╔══
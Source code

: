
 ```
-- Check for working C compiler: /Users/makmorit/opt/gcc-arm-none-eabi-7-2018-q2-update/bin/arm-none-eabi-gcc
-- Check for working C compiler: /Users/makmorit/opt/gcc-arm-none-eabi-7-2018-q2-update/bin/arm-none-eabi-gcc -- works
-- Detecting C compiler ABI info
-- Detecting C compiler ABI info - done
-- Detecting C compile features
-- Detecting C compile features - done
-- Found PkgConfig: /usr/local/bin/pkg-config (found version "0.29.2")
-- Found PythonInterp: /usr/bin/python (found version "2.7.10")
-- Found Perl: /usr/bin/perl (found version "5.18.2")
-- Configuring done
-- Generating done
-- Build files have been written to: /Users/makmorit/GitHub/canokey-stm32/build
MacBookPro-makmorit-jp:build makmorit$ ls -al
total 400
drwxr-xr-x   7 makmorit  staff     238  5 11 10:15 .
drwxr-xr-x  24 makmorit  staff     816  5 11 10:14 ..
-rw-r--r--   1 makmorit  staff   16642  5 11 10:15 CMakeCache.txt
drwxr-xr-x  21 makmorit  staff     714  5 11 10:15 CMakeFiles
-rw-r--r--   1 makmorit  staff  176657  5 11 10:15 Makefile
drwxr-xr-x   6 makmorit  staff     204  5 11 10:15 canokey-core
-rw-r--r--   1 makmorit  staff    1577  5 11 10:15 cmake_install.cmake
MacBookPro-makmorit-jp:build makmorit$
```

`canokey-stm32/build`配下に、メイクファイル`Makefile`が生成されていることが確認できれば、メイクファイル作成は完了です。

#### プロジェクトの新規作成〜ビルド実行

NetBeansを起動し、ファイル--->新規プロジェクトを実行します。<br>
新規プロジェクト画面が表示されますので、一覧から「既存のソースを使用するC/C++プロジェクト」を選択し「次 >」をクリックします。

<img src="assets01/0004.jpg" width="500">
╚══
## What the task asks
Search the entries for the line holding "NetBeansを起動し、ファイル--->新規プロジェクトを実行します。<br>". Return that line and the ones after it through the last, exactly.

## Result
NetBeansを起動し、ファイル--->新規プロジェクトを実行します。<br>
新規プロジェクト画面が表示されますので、一覧から「既存のソースを使用するC/C++プロジェクト」を選択し「次 >」をクリックします。

<img src="assets01/0004.jpg" width="500">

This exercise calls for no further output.